Following private tutoring at home, Knesebeck studied at the universities of Helmstedt, Frankfurt (Oder), Wittenberg, Marburg, and Heidelberg from 1607 to 1616. He then embarked on the traditional Grand Tour for two years, visiting Geneva, Italy, France, England, and the Netherlands.

In 1618 he was appointed Valet de chambre and later Master of the Horse to Christian I. of Anhalt. He remained loyal to his master following the defeat at the Battle of White Mountain, the first major battle of the Thirty Years' War. He was appointed Privy Councillor and began a series of diplomatic missions, including Hungary, Livonia, Sweden, and Denmark. As a tutor, he also accompanied his student Prince Ernest to the Siege of Bergen op Zoom and later to Venice.

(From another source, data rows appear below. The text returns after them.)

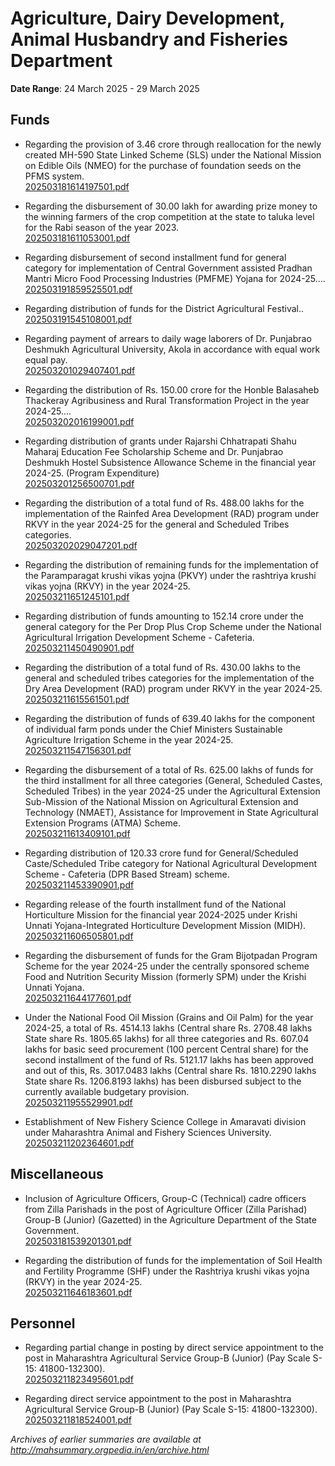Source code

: # Agriculture, Dairy Development, Animal Husbandry and Fisheries Department

**Date Range**: 24 March 2025 - 29 March 2025


## Funds
- Regarding the provision of 3.46 crore through reallocation for the newly created MH-590 State Linked Scheme (SLS) under the National Mission on Edible Oils (NMEO) for the purchase of foundation seeds on the PFMS system.\
  [202503181614197501.pdf](https://gr.maharashtra.gov.in/Site/Upload/Government%20Resolutions/English/202503181614197501.pdf)

- Regarding the disbursement of 30.00 lakh for awarding prize money to the winning farmers of the crop competition at the state to taluka level for the Rabi season of the year 2023.\
  [202503181611053001.pdf](https://gr.maharashtra.gov.in/Site/Upload/Government%20Resolutions/English/202503181611053001.pdf)

- Regarding disbursement of second installment fund for general category for implementation of Central Government assisted Pradhan Mantri Micro Food Processing Industries (PMFME) Yojana for 2024-25....\
  [202503191859525501.pdf](https://gr.maharashtra.gov.in/Site/Upload/Government%20Resolutions/English/202503191859525501.pdf)

- Regarding distribution of funds for the District Agricultural Festival..\
  [202503191545108001.pdf](https://gr.maharashtra.gov.in/Site/Upload/Government%20Resolutions/English/202503191545108001.pdf)

- Regarding payment of arrears to daily wage laborers of Dr. Punjabrao Deshmukh Agricultural University, Akola in accordance with equal work equal pay.\
  [202503201029407401.pdf](https://gr.maharashtra.gov.in/Site/Upload/Government%20Resolutions/English/202503201029407401.pdf)

- Regarding the distribution of Rs. 150.00 crore for the Honble Balasaheb Thackeray Agribusiness and Rural Transformation Project in the year 2024-25....\
  [202503202016199001.pdf](https://gr.maharashtra.gov.in/Site/Upload/Government%20Resolutions/English/202503202016199001.pdf)

- Regarding distribution of grants under Rajarshi Chhatrapati Shahu Maharaj Education Fee Scholarship Scheme and Dr. Punjabrao Deshmukh Hostel Subsistence Allowance Scheme in the financial year 2024-25. (Program Expenditure)\
  [202503201256500701.pdf](https://gr.maharashtra.gov.in/Site/Upload/Government%20Resolutions/English/202503201256500701.pdf)

- Regarding the distribution of a total fund of Rs. 488.00 lakhs for the implementation of the Rainfed Area Development (RAD) program under RKVY in the year 2024-25 for the general and Scheduled Tribes categories.\
  [202503202029047201.pdf](https://gr.maharashtra.gov.in/Site/Upload/Government%20Resolutions/English/202503202029047201.pdf)

- Regarding the distribution of remaining funds for the implementation of the Paramparagat krushi vikas yojna (PKVY) under the rashtriya krushi vikas yojna (RKVY) in the year 2024-25.\
  [202503211651245101.pdf](https://gr.maharashtra.gov.in/Site/Upload/Government%20Resolutions/English/202503211651245101.pdf)

- Regarding distribution of funds amounting to 152.14 crore under the general category for the Per Drop Plus Crop Scheme under the National Agricultural Irrigation Development Scheme - Cafeteria.\
  [202503211450490901.pdf](https://gr.maharashtra.gov.in/Site/Upload/Government%20Resolutions/English/202503211450490901.pdf)

- Regarding the distribution of a total fund of Rs. 430.00 lakhs to the general and scheduled tribes categories for the implementation of the Dry Area Development (RAD) program under RKVY in the year 2024-25.\
  [202503211615561501.pdf](https://gr.maharashtra.gov.in/Site/Upload/Government%20Resolutions/English/202503211615561501.pdf)

- Regarding the distribution of funds of 639.40 lakhs for the component of individual farm ponds under the Chief Ministers Sustainable Agriculture Irrigation Scheme in the year 2024-25.\
  [202503211547156301.pdf](https://gr.maharashtra.gov.in/Site/Upload/Government%20Resolutions/English/202503211547156301.pdf)

- Regarding the disbursement of a total of Rs. 625.00 lakhs of funds for the third installment for all three categories (General, Scheduled Castes, Scheduled Tribes) in the year 2024-25 under the Agricultural Extension Sub-Mission of the National Mission on Agricultural Extension and Technology (NMAET), Assistance for Improvement in State Agricultural Extension Programs (ATMA) Scheme.\
  [202503211613409101.pdf](https://gr.maharashtra.gov.in/Site/Upload/Government%20Resolutions/English/202503211613409101.pdf)

- Regarding distribution of 120.33 crore fund for General/Scheduled Caste/Scheduled Tribe category for National Agricultural Development Scheme - Cafeteria (DPR Based Stream) scheme.\
  [202503211453390901.pdf](https://gr.maharashtra.gov.in/Site/Upload/Government%20Resolutions/English/202503211453390901.pdf)

- Regarding release of the fourth installment fund of the National Horticulture Mission for the financial year 2024-2025 under Krishi Unnati Yojana-Integrated Horticulture Development Mission (MIDH).\
  [202503211606505801.pdf](https://gr.maharashtra.gov.in/Site/Upload/Government%20Resolutions/English/202503211606505801.pdf)

- Regarding the disbursement of funds for the Gram Bijotpadan Program Scheme for the year 2024-25 under the centrally sponsored scheme Food and Nutrition Security Mission (formerly SPM) under the Krishi Unnati Yojana.\
  [202503211644177601.pdf](https://gr.maharashtra.gov.in/Site/Upload/Government%20Resolutions/English/202503211644177601.pdf)

- Under the National Food Oil Mission (Grains and Oil Palm) for the year 2024-25, a total of Rs. 4514.13 lakhs (Central share Rs. 2708.48 lakhs  State share Rs. 1805.65 lakhs) for all three categories and Rs. 607.04 lakhs for basic seed procurement (100 percent Central share) for the second installment of the fund of Rs. 5121.17 lakhs has been approved and out of this, Rs. 3017.0483 lakhs (Central share Rs. 1810.2290 lakhs  State share Rs. 1206.8193 lakhs) has been disbursed subject to the currently available budgetary provision.\
  [202503211955529901.pdf](https://gr.maharashtra.gov.in/Site/Upload/Government%20Resolutions/English/202503211955529901.pdf.pdf)

- Establishment of New Fishery Science College in Amaravati division under Maharashtra Animal and Fishery Sciences University.\
  [202503211202364601.pdf](https://gr.maharashtra.gov.in/Site/Upload/Government%20Resolutions/English/202503211202364601.pdf)

## Miscellaneous
- Inclusion of Agriculture Officers, Group-C (Technical) cadre officers from Zilla Parishads in the post of Agriculture Officer (Zilla Parishad) Group-B (Junior) (Gazetted) in the Agriculture Department of the State Government.\
  [202503181539201301.pdf](https://gr.maharashtra.gov.in/Site/Upload/Government%20Resolutions/English/202503181539201301.pdf)

- Regarding the distribution of funds for the implementation of Soil Health and Fertility Programme (SHF) under the Rashtriya krushi vikas yojna (RKVY) in the year 2024-25.\
  [202503211646183601.pdf](https://gr.maharashtra.gov.in/Site/Upload/Government%20Resolutions/English/202503211646183601.pdf)

## Personnel
- Regarding partial change in posting by direct service appointment to the post in Maharashtra Agricultural Service Group-B (Junior) (Pay Scale S-15: 41800-132300).\
  [202503211823495601.pdf](https://gr.maharashtra.gov.in/Site/Upload/Government%20Resolutions/English/202503211823495601.pdf)

- Regarding direct service appointment to the post in Maharashtra Agricultural Service Group-B (Junior) (Pay Scale S-15: 41800-132300).\
  [202503211818524001.pdf](https://gr.maharashtra.gov.in/Site/Upload/Government%20Resolutions/English/202503211818524001.pdf)


*Archives of earlier summaries are available at http://mahsummary.orgpedia.in/en/archive.html*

From 1624 to 1626, Knesebeck served a short period at the court of Louis I, Prince of Anhalt-Köthen. There, the prince admitted him into the prestigious Fruitbearing Society as the 88th member, giving him the title “The Good” (Der Gute).

At the Anhalt court, Knesebeck married Anna Lucretia von Erlach on December 6, 1624. After his father’s death in 1625, he returned to manage the family estate at Tylsen until he was appointed war commissary of the Altmark in 1626 to address the growing conflict. In 1646 he was made Landeshauptmann of the Altmark. A few years later he was elected director of the Altmark Knighthood.

His wife died on November 22, 1630. After a somewhat short year of mourning, Knesebeck married his second wife, Anna von Jagow, on August 17, 1631. He had two sons with her, Achaz and Thomas, both of whom would also go on to serve as governors of the Altmark.